Return every line in the entries below where the word "bucket" shows up.

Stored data
== Segment start ==

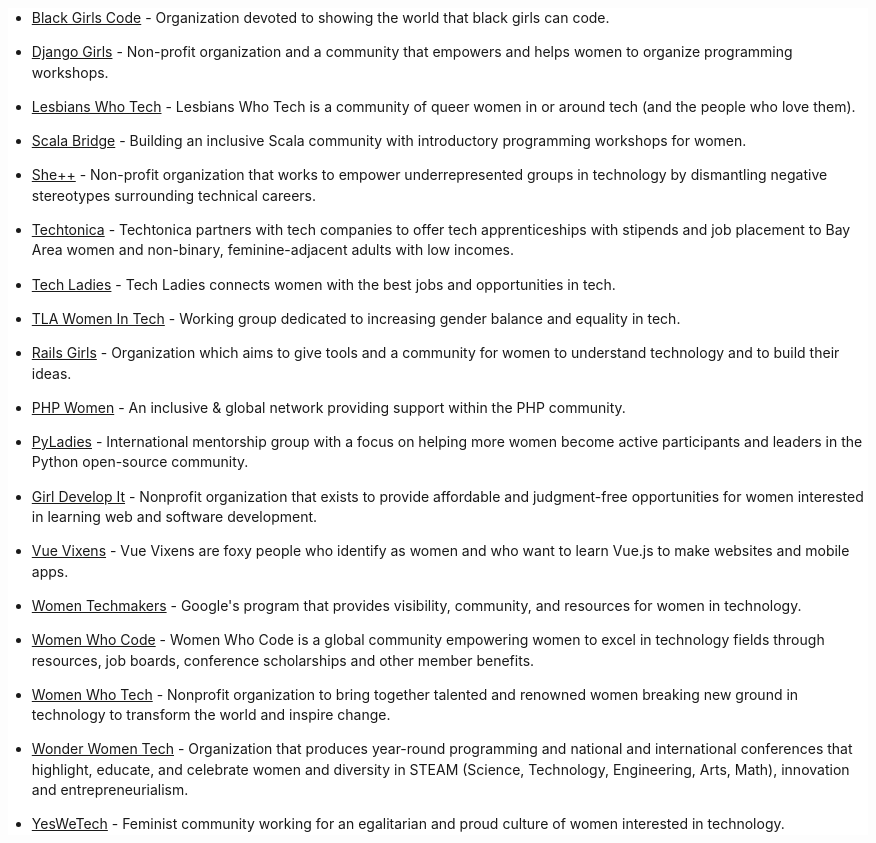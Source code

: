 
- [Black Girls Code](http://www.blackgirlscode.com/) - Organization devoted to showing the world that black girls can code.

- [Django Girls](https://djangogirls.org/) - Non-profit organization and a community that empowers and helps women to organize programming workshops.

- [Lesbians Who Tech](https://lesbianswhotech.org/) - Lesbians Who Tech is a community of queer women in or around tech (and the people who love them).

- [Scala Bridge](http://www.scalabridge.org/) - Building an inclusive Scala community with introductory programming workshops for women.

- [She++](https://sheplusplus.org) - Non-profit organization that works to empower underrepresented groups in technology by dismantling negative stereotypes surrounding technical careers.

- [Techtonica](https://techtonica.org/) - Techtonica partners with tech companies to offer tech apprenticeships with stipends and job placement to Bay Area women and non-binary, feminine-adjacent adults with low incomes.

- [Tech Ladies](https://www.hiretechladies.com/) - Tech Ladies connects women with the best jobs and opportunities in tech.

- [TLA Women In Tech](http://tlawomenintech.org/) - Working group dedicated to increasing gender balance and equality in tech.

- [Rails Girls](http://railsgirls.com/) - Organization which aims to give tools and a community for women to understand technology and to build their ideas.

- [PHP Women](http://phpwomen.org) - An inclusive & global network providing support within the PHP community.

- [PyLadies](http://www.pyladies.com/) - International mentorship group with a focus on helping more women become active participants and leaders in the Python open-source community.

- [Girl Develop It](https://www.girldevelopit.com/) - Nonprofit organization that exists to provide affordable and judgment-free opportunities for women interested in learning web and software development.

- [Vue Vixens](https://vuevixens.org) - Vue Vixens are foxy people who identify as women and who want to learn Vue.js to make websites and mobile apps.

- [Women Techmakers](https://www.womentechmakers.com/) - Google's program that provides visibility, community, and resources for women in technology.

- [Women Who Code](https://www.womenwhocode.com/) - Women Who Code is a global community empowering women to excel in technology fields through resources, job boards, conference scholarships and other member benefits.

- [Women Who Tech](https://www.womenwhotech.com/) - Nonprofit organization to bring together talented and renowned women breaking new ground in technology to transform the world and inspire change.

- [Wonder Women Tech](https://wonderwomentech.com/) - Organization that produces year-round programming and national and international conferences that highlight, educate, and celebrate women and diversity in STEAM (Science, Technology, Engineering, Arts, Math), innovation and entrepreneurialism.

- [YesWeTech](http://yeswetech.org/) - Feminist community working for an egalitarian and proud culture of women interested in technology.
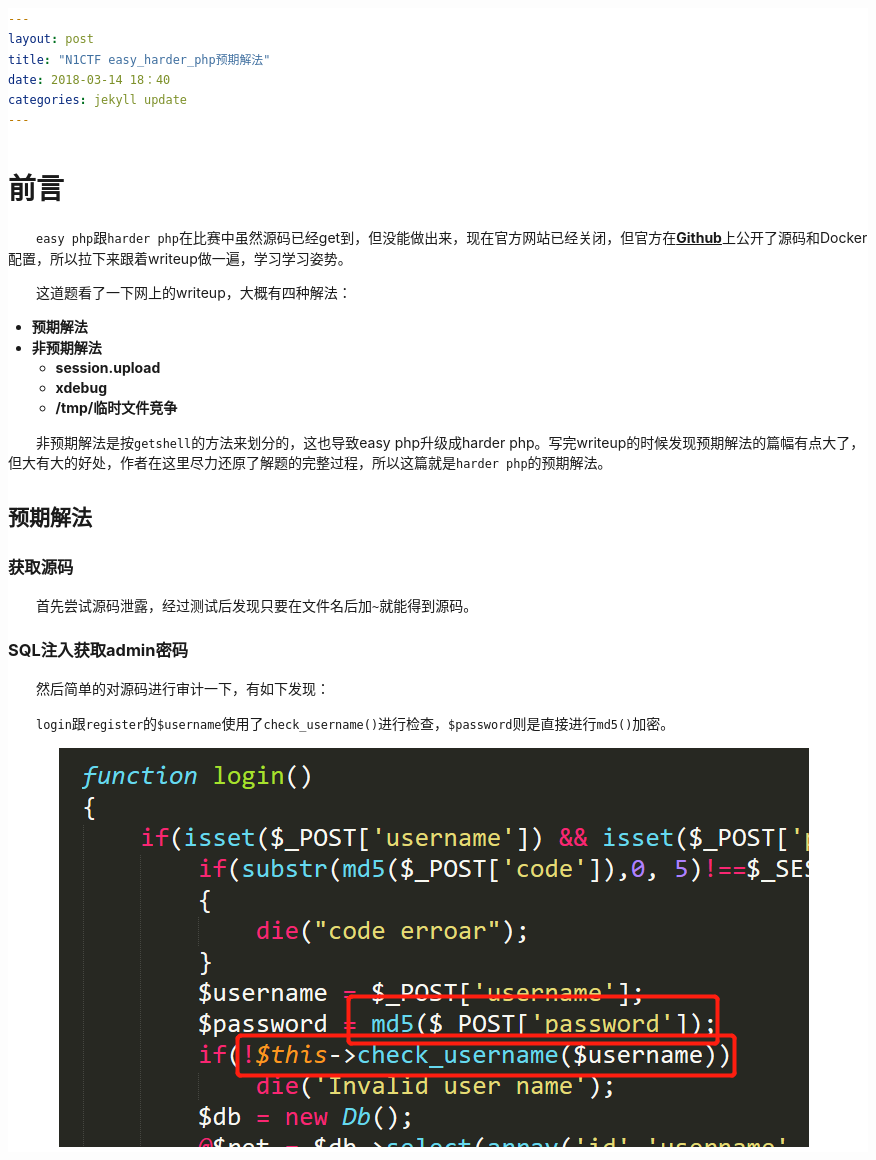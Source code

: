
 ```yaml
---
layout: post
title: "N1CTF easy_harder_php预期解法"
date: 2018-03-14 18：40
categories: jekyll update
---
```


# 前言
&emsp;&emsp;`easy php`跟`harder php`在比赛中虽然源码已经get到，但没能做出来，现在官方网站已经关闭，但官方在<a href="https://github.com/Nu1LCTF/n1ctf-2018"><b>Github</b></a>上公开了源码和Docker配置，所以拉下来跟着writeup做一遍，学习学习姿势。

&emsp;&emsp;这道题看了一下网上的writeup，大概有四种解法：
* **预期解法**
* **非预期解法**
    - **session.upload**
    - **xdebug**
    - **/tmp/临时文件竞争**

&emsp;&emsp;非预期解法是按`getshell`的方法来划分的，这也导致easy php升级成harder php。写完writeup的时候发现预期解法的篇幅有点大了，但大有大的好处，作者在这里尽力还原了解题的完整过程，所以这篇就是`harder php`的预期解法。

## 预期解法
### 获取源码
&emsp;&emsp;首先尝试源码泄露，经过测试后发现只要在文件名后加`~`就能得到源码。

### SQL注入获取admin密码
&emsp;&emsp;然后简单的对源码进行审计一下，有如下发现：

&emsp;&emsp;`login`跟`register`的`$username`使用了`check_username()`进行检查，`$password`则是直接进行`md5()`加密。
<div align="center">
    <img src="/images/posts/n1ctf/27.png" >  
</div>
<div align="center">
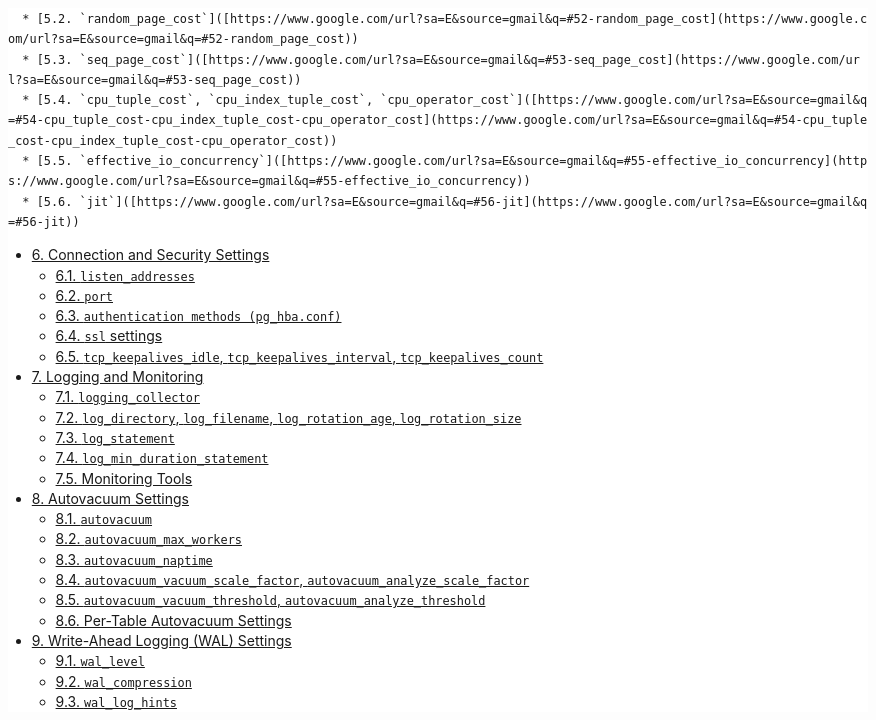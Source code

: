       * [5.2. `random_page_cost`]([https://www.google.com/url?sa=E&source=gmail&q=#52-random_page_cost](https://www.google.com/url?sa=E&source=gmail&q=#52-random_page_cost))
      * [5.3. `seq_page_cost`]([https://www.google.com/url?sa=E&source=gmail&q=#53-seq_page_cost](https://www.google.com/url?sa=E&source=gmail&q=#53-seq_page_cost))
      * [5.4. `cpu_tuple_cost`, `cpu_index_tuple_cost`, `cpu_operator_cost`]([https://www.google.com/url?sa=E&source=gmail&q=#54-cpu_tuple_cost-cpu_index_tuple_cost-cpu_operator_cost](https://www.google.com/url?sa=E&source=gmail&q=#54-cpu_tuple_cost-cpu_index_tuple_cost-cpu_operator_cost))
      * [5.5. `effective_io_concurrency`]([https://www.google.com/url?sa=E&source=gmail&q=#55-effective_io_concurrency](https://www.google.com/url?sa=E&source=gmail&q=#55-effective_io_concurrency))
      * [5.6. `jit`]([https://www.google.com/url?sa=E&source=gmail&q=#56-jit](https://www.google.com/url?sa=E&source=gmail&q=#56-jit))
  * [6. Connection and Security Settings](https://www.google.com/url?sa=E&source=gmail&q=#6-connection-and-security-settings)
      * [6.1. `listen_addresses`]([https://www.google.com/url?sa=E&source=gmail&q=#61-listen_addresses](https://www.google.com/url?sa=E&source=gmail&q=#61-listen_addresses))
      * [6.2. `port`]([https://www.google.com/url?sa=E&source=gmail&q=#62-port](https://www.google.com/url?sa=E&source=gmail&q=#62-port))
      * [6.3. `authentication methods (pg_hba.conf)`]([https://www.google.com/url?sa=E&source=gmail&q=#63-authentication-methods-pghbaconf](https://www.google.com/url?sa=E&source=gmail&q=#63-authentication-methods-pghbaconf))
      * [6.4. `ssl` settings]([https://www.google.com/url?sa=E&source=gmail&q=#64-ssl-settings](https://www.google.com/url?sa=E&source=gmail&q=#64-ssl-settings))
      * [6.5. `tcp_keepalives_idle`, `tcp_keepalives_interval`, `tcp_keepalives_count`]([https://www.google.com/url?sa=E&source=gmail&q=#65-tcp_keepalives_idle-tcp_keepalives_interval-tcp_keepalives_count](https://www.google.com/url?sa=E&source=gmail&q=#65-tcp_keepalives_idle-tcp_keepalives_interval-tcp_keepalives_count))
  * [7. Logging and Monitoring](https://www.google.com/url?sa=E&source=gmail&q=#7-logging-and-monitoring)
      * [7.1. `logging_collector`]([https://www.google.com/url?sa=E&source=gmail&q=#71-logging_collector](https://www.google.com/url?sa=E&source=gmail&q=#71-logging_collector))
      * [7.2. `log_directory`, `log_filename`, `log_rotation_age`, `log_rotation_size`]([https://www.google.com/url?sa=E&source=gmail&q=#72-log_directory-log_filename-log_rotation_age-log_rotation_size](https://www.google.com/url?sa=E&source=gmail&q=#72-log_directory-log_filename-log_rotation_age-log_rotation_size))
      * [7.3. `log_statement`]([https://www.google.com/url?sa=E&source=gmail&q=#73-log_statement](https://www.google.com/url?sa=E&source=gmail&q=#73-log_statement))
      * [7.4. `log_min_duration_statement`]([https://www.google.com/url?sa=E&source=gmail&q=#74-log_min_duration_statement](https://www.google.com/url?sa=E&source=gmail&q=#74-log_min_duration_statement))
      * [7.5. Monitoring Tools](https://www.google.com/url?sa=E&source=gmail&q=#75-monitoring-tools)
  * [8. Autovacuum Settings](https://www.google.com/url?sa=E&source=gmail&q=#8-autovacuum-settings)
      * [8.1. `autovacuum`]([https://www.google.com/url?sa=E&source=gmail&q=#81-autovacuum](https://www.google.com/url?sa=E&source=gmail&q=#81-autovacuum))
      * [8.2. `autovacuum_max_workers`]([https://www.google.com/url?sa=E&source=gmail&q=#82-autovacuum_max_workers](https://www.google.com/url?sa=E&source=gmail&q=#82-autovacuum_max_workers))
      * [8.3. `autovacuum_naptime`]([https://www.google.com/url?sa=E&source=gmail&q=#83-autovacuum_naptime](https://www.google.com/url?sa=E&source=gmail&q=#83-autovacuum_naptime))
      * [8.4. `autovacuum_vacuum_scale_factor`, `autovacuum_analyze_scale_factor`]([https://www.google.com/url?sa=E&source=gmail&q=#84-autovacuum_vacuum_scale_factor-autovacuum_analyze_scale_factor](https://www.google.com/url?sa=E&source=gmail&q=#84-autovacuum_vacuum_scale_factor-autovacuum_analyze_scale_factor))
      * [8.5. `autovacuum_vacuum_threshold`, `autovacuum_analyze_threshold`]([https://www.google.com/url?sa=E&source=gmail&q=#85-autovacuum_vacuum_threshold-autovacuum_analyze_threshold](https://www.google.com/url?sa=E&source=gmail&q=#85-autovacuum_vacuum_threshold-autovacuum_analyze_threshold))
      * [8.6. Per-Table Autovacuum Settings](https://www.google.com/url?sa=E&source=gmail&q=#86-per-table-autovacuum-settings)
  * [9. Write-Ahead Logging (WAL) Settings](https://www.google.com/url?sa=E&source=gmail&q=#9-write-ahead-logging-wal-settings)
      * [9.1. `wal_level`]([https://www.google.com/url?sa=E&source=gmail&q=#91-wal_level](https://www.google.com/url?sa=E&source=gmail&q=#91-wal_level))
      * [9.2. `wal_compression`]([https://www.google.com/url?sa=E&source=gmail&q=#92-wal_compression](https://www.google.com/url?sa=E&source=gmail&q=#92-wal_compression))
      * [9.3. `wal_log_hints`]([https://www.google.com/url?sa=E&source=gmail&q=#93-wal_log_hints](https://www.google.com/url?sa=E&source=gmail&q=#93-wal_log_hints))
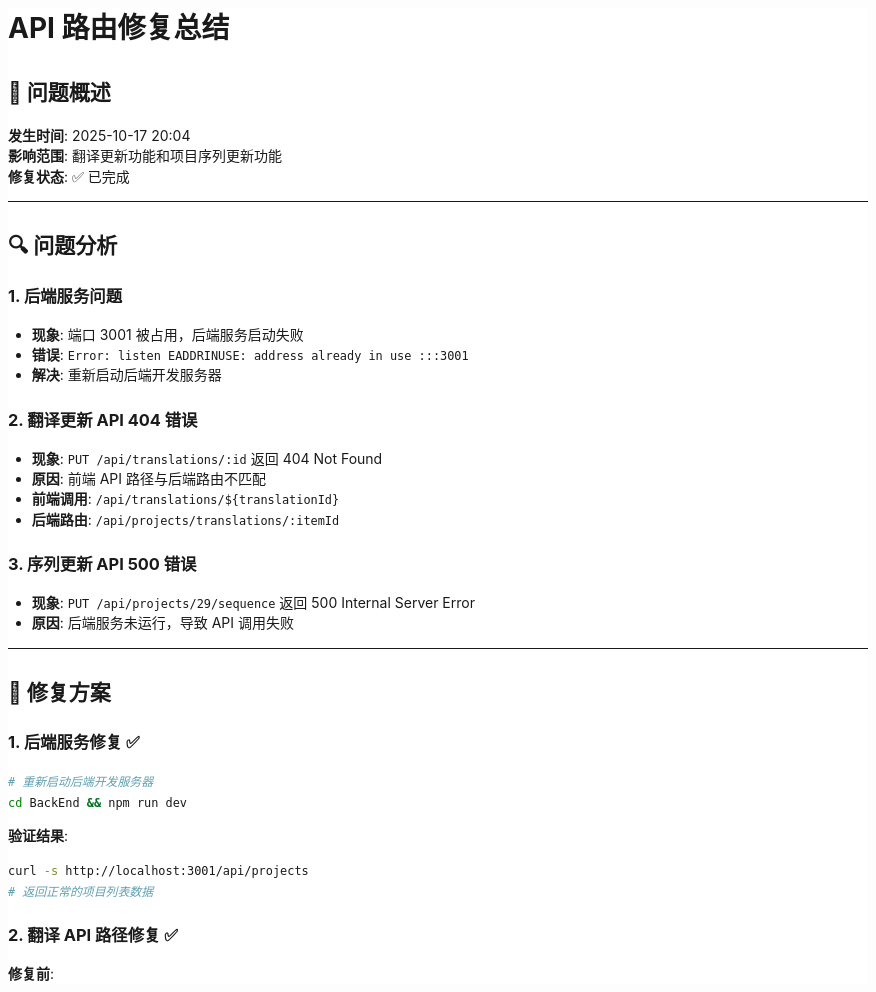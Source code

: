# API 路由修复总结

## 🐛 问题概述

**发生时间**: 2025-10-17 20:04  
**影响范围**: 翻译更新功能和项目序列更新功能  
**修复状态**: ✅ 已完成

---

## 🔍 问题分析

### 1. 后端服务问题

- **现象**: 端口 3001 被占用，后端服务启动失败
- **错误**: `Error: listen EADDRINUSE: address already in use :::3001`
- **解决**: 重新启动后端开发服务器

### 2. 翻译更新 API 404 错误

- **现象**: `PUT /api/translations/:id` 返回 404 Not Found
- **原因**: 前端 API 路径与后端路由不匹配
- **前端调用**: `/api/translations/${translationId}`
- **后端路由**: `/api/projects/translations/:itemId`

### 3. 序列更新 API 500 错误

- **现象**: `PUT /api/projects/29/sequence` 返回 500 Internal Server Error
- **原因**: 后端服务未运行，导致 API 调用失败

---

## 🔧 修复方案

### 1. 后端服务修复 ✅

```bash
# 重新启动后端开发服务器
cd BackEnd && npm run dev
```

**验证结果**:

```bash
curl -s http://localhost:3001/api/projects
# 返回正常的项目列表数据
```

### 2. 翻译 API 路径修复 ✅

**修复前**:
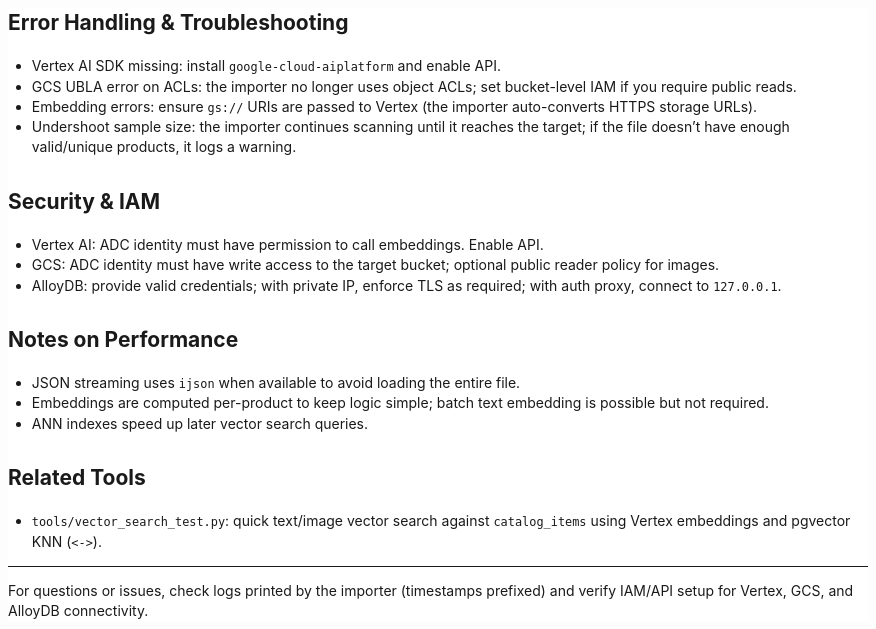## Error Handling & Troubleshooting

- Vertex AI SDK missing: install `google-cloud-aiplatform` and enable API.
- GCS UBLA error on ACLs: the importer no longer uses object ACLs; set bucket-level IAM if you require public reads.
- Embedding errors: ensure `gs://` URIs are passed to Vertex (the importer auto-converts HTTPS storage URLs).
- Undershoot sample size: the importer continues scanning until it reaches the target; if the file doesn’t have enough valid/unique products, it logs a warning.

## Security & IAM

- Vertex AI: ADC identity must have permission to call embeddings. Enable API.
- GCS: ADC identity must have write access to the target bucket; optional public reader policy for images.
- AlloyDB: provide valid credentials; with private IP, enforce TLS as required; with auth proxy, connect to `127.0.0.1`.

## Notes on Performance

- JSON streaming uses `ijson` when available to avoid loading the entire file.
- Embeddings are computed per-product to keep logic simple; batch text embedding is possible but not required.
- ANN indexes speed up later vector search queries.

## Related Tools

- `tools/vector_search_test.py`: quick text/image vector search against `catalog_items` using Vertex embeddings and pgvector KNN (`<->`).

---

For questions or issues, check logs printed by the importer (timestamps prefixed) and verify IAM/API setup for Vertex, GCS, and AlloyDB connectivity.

== Segment end ==

TASK OUTPUT -
- GCS UBLA error on ACLs: the importer no longer uses object ACLs; set bucket-level IAM if you require public reads.
- GCS: ADC identity must have write access to the target bucket; optional public reader policy for images.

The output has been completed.